Washington débouche sur le cœur incandescent de la crise, que le scandale Plamegate et le débat indigne sur la torture institutionnalisée ont contribué à chauffer à blanc. La clef de tout ce qui nous a jetés dans ce tournant sur les chapeaux de roue, c’est la débandade, au sens propre du mot, qu’on voit secouer les rangs des républicains. Les parlementaires républicains ne sont plus une bande au service d’une administration qui fait une politique stupide et insupportable du poids des mensonges éculés et ressassés. Les républicains commencent à songer à ce minimum de dignité qui importe pour parvenir à boucler, au milieu de l’océan de la corruption, une élection d’une façon acceptable. (On parle ici des élections de mid-term, en novembre prochain.)

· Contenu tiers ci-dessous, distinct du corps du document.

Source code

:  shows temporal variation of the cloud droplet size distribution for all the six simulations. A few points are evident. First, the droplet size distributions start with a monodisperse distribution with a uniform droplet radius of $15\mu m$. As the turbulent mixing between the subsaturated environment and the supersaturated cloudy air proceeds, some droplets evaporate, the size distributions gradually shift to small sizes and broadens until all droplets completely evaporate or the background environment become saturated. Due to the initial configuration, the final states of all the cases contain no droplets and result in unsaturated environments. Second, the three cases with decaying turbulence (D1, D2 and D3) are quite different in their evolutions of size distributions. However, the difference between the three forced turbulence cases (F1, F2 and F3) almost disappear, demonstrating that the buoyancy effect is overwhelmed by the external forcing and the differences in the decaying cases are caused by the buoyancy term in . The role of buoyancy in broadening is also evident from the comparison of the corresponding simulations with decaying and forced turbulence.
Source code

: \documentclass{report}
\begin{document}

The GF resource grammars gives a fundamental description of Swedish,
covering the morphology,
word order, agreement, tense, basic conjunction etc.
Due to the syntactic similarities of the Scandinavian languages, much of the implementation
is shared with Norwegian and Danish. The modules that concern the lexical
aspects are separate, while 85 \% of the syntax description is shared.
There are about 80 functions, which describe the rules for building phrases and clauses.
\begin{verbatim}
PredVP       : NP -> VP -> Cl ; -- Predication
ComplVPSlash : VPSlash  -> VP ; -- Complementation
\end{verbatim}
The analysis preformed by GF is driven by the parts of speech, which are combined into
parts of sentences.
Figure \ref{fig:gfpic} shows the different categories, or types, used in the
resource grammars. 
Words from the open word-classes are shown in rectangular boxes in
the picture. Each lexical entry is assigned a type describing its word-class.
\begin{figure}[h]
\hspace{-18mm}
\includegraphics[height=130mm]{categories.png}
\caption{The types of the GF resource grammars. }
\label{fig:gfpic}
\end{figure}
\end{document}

Certains, qui tentent de garder leur sang-froid, tentent de contenir ce flot irrésistible. Le très sage International Herald Tribune du jour, qui parle d’une “guerre des mots” sur l’Irak, qui paraît à Washington bien plus intense que la réelle, rapporte sans beaucoup d’enthousiasme ni trop d’espoir: « As the rhetoric grew more intense, two senior Republican senators, John Warner of Virginia and Ted Stevens of Alaska, urged their colleagues to show restraint, saying criticism of the war could only hurt U.S. troops in Iraq »… Tout le monde se fout de Ted Stevens, le vieux sénateur de l’Alaska archi-corrompu par le complexe militaro-industriel.

Le mécontentement n’est pas “sectoriel” (l’Irak), comme on dit. Il touche les us et coutumes d’une administration qu’on ne supporte plus, moins pour ses actes d’apparent autoritarisme que pour sa pratique jusqu’à la nausée d’une dialectique du mensonge qui finit par tout corrompre. Il y a une fatigue psychologique de l’acte de l’administration GW Bush à Washington. (Preuve que cette fatigue dépasse tout et transcende tout : « And on Thursday, 22 House Republicans joined united Democrats in rejecting a $142 billion spending bill for health, education and social programs. Democrats said that the program would slash health-care funding and would cut education for the first time in years. »)

Où tout cela mène-t-il? Rien n’est prêt, aucune politique de retrait d’Irak, aucune exit strategy ou autre chose du même tonneau. Voire, en cas du pire, rien n’est prêt pour une crise majeure qui interromprait la course chaotique de l’actuel président. (Horreur! Imaginez-vous un GW Bush destitué, car le nouveau président des USA serait… Dick Cheney?!) Alors: Bush aux ordres d’un Congrès furieux qui prendrait le pouvoir? Mais l’on sait que GW est un homme simple qui ne cède sur rien de ses convictions d’homme simple. GW a l’acier de ses convictions simples. Le Congrès ne le fera pas reculer ; s’il recule, ce sera pieds et poings liés, ou destitué, — s’il “accepte” la destitution.

Nul ne sait où nous allons. Mais si nous y allons, ce sera pire que le Watergate… La démocratie américaine est prisonnière du système de mécanique politique qui a engendré ce monstre, cette horreur politique absolue qu’est l’administration GW.